The data Block Start
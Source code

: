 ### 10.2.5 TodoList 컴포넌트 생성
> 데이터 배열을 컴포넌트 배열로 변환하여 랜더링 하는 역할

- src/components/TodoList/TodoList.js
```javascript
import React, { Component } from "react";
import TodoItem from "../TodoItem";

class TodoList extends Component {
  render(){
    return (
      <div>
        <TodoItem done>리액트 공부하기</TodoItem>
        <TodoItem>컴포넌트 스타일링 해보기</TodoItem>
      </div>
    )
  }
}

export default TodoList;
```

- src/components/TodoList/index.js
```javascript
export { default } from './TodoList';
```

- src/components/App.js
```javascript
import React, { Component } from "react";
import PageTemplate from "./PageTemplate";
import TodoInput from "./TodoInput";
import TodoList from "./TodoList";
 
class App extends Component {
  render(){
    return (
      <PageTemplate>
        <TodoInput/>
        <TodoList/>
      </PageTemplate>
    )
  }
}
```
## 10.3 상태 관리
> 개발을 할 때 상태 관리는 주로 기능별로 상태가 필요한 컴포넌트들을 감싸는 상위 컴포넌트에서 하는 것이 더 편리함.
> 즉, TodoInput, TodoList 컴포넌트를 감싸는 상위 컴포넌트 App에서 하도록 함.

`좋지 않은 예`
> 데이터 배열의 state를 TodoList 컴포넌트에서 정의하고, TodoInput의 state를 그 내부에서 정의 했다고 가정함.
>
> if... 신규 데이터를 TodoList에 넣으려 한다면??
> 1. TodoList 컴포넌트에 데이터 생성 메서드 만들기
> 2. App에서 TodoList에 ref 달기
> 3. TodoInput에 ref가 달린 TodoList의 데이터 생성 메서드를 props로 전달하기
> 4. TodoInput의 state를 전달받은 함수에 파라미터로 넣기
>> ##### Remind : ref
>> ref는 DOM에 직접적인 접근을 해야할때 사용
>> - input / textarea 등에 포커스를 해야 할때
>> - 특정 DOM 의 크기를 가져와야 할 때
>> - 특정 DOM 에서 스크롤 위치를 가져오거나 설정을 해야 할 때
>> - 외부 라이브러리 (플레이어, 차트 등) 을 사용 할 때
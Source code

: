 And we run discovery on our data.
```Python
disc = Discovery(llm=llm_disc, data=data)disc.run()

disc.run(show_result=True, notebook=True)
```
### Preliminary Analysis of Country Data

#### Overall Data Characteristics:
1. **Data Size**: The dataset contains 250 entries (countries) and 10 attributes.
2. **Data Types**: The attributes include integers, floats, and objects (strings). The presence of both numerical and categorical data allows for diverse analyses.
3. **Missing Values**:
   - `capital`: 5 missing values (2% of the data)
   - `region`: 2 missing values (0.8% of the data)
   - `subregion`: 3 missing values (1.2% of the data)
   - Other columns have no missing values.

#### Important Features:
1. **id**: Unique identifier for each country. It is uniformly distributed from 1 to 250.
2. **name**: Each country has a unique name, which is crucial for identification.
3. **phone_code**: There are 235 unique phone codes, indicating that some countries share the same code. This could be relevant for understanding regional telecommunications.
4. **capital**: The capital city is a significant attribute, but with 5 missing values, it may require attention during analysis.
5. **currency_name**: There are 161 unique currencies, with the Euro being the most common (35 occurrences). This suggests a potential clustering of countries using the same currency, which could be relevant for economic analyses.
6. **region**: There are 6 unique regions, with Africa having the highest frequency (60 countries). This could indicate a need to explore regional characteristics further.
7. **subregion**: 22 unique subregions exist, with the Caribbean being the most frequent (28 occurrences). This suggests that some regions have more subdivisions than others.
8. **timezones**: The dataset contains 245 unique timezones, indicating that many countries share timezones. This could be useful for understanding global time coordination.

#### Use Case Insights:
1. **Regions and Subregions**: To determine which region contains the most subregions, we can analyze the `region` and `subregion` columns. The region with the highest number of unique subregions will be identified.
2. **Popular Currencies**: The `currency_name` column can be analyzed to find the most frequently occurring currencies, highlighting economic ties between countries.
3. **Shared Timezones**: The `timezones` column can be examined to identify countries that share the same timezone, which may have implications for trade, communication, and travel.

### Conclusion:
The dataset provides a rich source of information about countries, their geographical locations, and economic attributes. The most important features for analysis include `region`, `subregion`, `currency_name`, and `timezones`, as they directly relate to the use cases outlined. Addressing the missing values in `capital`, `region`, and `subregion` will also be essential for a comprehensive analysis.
The data Block End
> [Exercise description]
Write only the number of lines in the records that include the word "highest".

> [Solution]
2